Write out, word for word, only the lines from the one containing "To update a package" through the final line of the data.
[[ Source material open ]]
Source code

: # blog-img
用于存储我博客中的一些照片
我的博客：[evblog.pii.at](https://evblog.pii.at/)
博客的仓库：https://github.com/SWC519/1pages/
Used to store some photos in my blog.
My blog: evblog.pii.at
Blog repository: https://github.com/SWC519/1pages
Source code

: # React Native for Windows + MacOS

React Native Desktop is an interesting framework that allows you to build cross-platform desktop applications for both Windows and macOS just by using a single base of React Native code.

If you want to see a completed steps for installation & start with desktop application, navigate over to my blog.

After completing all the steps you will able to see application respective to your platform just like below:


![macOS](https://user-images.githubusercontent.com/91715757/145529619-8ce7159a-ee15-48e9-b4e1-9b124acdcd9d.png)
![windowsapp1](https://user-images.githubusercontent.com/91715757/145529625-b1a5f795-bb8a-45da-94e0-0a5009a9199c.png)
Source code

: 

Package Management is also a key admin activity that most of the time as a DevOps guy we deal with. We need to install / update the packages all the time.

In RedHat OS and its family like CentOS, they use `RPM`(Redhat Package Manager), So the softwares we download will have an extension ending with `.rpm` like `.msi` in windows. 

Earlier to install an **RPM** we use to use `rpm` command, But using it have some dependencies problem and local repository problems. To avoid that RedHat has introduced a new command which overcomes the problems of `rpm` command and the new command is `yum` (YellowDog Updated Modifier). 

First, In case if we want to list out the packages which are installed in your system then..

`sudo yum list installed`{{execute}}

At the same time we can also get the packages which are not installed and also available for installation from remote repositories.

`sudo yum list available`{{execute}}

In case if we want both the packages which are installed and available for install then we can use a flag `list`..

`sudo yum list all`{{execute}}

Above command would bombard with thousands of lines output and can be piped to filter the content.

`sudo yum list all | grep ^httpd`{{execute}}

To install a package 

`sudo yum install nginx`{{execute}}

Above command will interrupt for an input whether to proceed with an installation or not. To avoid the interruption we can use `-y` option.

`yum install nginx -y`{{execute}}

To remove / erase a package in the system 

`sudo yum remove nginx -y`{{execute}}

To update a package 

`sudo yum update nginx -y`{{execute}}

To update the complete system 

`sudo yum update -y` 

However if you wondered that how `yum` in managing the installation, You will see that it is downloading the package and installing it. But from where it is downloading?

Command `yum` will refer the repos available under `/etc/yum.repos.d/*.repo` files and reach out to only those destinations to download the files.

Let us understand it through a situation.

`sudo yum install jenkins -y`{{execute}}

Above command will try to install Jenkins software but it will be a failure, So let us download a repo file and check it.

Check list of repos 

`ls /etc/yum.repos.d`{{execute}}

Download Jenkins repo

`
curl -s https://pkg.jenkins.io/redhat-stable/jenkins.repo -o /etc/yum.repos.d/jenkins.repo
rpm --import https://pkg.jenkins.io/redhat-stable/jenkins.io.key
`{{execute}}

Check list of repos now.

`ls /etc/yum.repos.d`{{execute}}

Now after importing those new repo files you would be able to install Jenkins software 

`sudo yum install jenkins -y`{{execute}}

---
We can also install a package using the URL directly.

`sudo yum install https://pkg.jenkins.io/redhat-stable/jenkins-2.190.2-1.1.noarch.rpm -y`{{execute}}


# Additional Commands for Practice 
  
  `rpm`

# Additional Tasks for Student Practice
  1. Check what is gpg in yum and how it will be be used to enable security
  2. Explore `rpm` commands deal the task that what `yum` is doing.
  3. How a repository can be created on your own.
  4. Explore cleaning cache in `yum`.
[[ Source material closed ]]
**Written response**.
To update a package 

`sudo yum update nginx -y`{{execute}}

To update the complete system 

`sudo yum update -y` 

However if you wondered that how `yum` in managing the installation, You will see that it is downloading the package and installing it. But from where it is downloading?

Command `yum` will refer the repos available under `/etc/yum.repos.d/*.repo` files and reach out to only those destinations to download the files.

Let us understand it through a situation.

`sudo yum install jenkins -y`{{execute}}

Above command will try to install Jenkins software but it will be a failure, So let us download a repo file and check it.

Check list of repos 

`ls /etc/yum.repos.d`{{execute}}

Download Jenkins repo

`
curl -s https://pkg.jenkins.io/redhat-stable/jenkins.repo -o /etc/yum.repos.d/jenkins.repo
rpm --import https://pkg.jenkins.io/redhat-stable/jenkins.io.key
`{{execute}}

Check list of repos now.

`ls /etc/yum.repos.d`{{execute}}

Now after importing those new repo files you would be able to install Jenkins software 

`sudo yum install jenkins -y`{{execute}}

---
We can also install a package using the URL directly.

`sudo yum install https://pkg.jenkins.io/redhat-stable/jenkins-2.190.2-1.1.noarch.rpm -y`{{execute}}


# Additional Commands for Practice 
  
  `rpm`

# Additional Tasks for Student Practice
  1. Check what is gpg in yum and how it will be be used to enable security
  2. Explore `rpm` commands deal the task that what `yum` is doing.
  3. How a repository can be created on your own.
  4. Explore cleaning cache in `yum`.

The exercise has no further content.